Okupansi Hotel Meningkat Tajam
KBO Satlantas Polres Bogor, Iptu Ardian Novianto, menyatakan bahwa berdasarkan data okupansi, puncak tertinggi diprediksi terjadi besok dengan tingkat keterisian mencapai 74 persen. “Berdasarkan tingkat okupansi, puncak tertinggi diprediksi terjadi besok, hari Sabtu, dengan tingkat okupansi mencapai 74 persen. Oleh karena itu, jumlah kendaraan terbanyak selama libur natal dan libur menjelang tahun baru, diperkirakan terjadi pada besok Hari Sabtu,” ujar Ardian, Jumat (26/12/2025) malam.
Tingkat okupansi hotel di kawasan wisata Puncak hari ini tercatat mencapai 64 persen, meningkat dibandingkan kemarin yang hanya 54 persen. “Jika dibandingkan hari sebelumnya, jumlah kendaraan hari ini mengalami peningkatan. Data dari Exit Tol Ciawi hingga pukul 18.00 WIB menunjukkan peningkatan, dan tingkat okupansi hari ini berada di angka 64 persen, lebih tinggi dibandingkan kemarin yang berada di angka 54 persen,” tambah Ardian.
Rekayasa Lalu Lintas Siap Diterapkan
Untuk mengantisipasi lonjakan kendaraan dan mengurai potensi kemacetan, rekayasa lalu lintas akan diberlakukan sejak pagi. Sistem satu arah atau one way akan diterapkan mulai pukul 07.00 WIB.
“Karena itu kami akan mengantisipasi lonjakan arus kendaraan di pagi hari besok. Apabila diperlukan, rekayasa lalu lintas akan dilaksanakan sebelum pukul 07.00 WIB, berupa rekayasa satu arah atau one way dari Jakarta menuju Puncak atau one way ke atas,” jelas Ardian.
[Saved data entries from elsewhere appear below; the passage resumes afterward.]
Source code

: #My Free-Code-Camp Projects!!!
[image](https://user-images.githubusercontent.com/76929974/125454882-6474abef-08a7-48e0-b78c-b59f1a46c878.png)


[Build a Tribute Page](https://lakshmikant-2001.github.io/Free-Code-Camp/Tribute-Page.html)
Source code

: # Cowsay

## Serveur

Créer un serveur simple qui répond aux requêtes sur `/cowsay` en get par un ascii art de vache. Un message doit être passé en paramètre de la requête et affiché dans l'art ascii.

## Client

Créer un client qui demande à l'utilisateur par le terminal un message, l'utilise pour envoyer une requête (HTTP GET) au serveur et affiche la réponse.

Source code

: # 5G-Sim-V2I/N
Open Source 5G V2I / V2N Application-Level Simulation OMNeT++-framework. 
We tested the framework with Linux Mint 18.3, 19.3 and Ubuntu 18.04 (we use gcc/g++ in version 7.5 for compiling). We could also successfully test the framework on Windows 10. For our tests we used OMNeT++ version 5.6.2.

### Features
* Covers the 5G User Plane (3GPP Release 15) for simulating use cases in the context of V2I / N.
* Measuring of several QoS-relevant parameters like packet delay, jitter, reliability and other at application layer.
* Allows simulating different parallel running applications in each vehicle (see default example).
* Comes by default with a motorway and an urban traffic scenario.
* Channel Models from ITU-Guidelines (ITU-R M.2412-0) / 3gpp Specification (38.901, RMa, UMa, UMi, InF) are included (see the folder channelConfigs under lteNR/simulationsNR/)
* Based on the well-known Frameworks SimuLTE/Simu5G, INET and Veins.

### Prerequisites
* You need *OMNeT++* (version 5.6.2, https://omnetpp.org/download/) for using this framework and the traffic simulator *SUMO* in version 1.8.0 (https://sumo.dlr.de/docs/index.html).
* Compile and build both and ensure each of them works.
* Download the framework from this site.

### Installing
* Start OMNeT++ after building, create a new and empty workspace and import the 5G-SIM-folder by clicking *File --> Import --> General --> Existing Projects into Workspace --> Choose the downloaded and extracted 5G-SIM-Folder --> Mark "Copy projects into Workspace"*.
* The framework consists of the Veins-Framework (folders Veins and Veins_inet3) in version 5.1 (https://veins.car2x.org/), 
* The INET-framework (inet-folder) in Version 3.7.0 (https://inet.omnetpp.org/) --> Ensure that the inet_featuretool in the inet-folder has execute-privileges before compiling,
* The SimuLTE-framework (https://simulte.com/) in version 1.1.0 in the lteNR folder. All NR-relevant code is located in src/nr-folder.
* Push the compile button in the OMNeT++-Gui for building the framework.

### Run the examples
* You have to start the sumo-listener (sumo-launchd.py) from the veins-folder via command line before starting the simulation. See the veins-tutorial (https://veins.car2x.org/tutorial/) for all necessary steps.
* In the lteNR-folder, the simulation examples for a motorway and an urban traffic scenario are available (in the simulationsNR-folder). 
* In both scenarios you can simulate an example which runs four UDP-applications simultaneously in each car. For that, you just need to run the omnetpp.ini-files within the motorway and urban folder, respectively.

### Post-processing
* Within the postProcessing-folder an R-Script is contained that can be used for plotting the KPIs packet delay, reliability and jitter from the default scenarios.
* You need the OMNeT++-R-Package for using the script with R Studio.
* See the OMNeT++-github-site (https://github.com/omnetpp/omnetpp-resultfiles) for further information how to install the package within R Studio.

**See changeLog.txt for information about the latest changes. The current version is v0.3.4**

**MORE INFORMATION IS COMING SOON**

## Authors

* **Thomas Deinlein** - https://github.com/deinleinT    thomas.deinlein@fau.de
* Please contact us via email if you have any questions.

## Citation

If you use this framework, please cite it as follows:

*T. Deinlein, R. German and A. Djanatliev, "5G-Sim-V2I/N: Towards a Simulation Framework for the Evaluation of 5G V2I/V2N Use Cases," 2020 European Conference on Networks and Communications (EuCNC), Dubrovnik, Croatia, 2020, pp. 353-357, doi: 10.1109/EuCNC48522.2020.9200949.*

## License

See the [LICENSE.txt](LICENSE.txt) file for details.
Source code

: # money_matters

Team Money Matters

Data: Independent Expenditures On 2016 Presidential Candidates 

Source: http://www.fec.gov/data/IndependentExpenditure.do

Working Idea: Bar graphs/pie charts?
55 Ribu Kendaraan Padati Puncak
Secara total, tercatat 55.000 kendaraan memadati Jalan Raya Puncak pada hari ini. Angka ini mencakup kendaraan yang melintas dari arah Jakarta menuju Puncak maupun sebaliknya.
“Berdasarkan data rekapitulasi dari Exit Tol Ciawi, tercatat kendaraan yang menuju arah Puncak sebanyak 29.000 kendaraan, sementara yang menuju arah Jakarta sebanyak 26.000 kendaraan. Total kendaraan roda empat hari ini kurang lebih mencapai 55.000 unit,” ungkap Ardian.
Meskipun kepadatan kendaraan tinggi, Ardian menyebutkan bahwa pengaturan lalu lintas pada malam hari akan dilakukan dengan pengurangan personel. “Sehingga untuk malam hari ini kami masih memprioritaskan pengaturan arus lalu lintas, namun jumlah personel kami kurangi. Sejak pagi tadi kurang lebih ada 126 personel, dan untuk malam hari ini disiagakan sekitar 20 personel,” pungkasnya.